PROMPT> The lines to print run from the top of the material below to the line with "The chosen sample", inclusive; please copy them exactly, without pictures.

RECORDS TO USE>
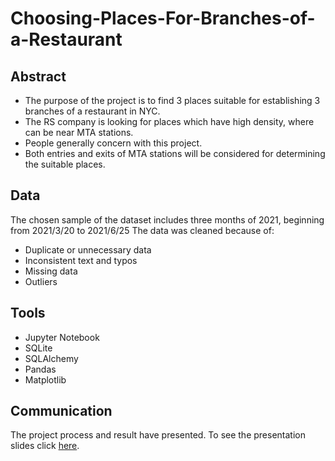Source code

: # Choosing-Places-For-Branches-of-a-Restaurant
## Abstract
-	The purpose of the project is to find 3 places suitable for establishing 3 branches of a restaurant in NYC. 
-	The RS company is looking for places which have high density, where can be near MTA stations.
-	People generally concern with this project.
-	Both entries and exits of MTA stations will be considered for determining the suitable places.

## Data
The chosen sample of the dataset includes three months of 2021, beginning from 2021/3/20 to 2021/6/25
The data was cleaned because of:
-	Duplicate or unnecessary data
-	Inconsistent text and typos
-	Missing data
-	Outliers

## Tools
-	Jupyter Notebook
-	SQLite 
-	SQLAlchemy
-	Pandas
-	Matplotlib

## Communication
The project process and result have presented. To see the presentation slides click [here](https://github.com/ahmedalsadan/Project-1-Choosing-Places-For-Branches-of-a-Restaurant/blob/main/Presentation%20Slides.pdf).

SOLVED EXERCISE>
Source code

: # Choosing-Places-For-Branches-of-a-Restaurant
## Abstract
-	The purpose of the project is to find 3 places suitable for establishing 3 branches of a restaurant in NYC. 
-	The RS company is looking for places which have high density, where can be near MTA stations.
-	People generally concern with this project.
-	Both entries and exits of MTA stations will be considered for determining the suitable places.

## Data
The chosen sample of the dataset includes three months of 2021, beginning from 2021/3/20 to 2021/6/25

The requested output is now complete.